Da febbraio, all’ospedale Bellaria di Bologna partirà, per la prima volta in un ospedale italiano, la sperimentazione di una pratica meditativa che fa parte della tradizione tibetana, il Tong Len, applicata ad alcuni pazienti oncologici. La sperimentazione sarà condotta dall’équipe medica del reparto di Psicologia clinica, guidata dal dottor Gioacchino Pagliaro.
La sperimentazione riguarderà un gruppo selezionato di 80 pazienti: 40 di loro affiancheranno la pratica meditativa alle normali terapie mediche, mentre gli altri 40 continueranno le normali terapie. I due gruppi saranno monitorati nei mesi in cui durerà la sperimentazione e poi, a una distanza di tre e cinque anni, i pazienti coinvolti verranno sottoposti ad analisi del sangue e dello stato psicofisico per valutare le variazioni e le differenze tra i due gruppi.
La notizia è ovviamente di quelle buone, soprattutto per noi, che da anni sosteniamo la necessità di affiancare alle cure mediche le pratiche meditative.

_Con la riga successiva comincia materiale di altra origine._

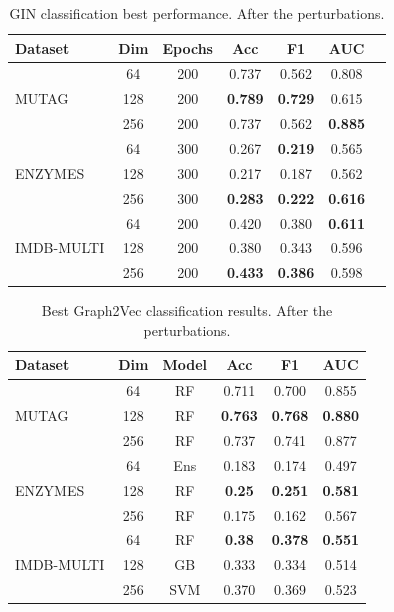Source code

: \begin{table}
\centering
\begin{tabular}{l c c c c c c}
\hline
\textbf{Dataset} & \textbf{Dim} & \textbf{Epochs} & \textbf{Acc} & \textbf{F1} & \textbf{AUC} \\
\hline
     & 64  & 200 & 0.737 & 0.562 & 0.808 \\
MUTAG      & 128 & 200 & \textbf{0.789} & \textbf{0.729} & 0.615 \\
      & 256 & 200 & 0.737 & 0.562 & \textbf{0.885} \\
\hline
    & 64  & 300& 0.267 & \textbf{0.219} & 0.565 \\
ENZYMES    & 128 & 300  & 0.217 & 0.187 & 0.562 \\
  & 256 & 300 & \textbf{0.283} & \textbf{0.222} & \textbf{0.616} \\
\hline
 & 64  & 200  & 0.420 & 0.380 & \textbf{0.611} \\
IMDB-MULTI & 128 & 200  & 0.380 & 0.343 & 0.596 \\
 & 256 & 200  & \textbf{0.433} & \textbf{0.386} & 0.598 \\
\hline
\end{tabular}
\caption{GIN classification best performance. After the perturbations.}
\label{tab:gin_best_per}
\end{table}


\begin{table}
\centering
\begin{tabular}{l c c c c c}
\hline
\textbf{Dataset} & \textbf{Dim} & \textbf{Model} & \textbf{Acc} & \textbf{F1} & \textbf{AUC} \\
\hline
      & 64  & RF  & 0.711 & 0.700 & 0.855 \\
MUTAG      & 128 & RF  & \textbf{0.763} & \textbf{0.768} & \textbf{0.880} \\
     & 256 & RF  & 0.737 & 0.741 & 0.877 \\
\hline
    & 64  & Ens & 0.183 & 0.174 & 0.497 \\
ENZYMES    & 128 & RF  & \textbf{0.25} & \textbf{0.251} & \textbf{0.581} \\
   & 256 & RF  & 0.175 & 0.162 & 0.567 \\
\hline
 & 64  & RF  & \textbf{0.38} & \textbf{0.378} & \textbf{0.551} \\
IMDB-MULTI & 128 & GB  & 0.333 & 0.334 & 0.514 \\
 & 256 & SVM & 0.370 & 0.369 & 0.523 \\
\hline
\end{tabular}
\caption{Best Graph2Vec classification results. 
After the perturbations.}
\label{tab:graph2vec_best_per}
\end{table}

È soprattutto il segnale di apertura del mondo della medicina a renderci felici, segnale che ci auguriamo sia seguito da sempre più strutture, con la speranza che vengano finalmente infrante le barriere di diffidenza che spesso caratterizzano lo sguardo del mondo accademico verso questo genere di approccio alla cura e al benessere psicofisico.
Meno bene, però, accogliamo la divulgazione giornalistica di questa nuova sperimentazione, che come spesso capita in Italia è caratterizzata da una disinvolta superficialità nel dare la notizia e nel banalizzare le pratiche millenarie di tradizioni e da uno sguardo che, più che interesse, tradisce quel particolare tipo di indulgenza bonaria con cui di solito ci rivolgiamo ai ragazzini. Ma se nel loro caso è uno sguardo affettuoso, in questo sembra piuttosto mal celare una certa, fastidiosa, superiorità.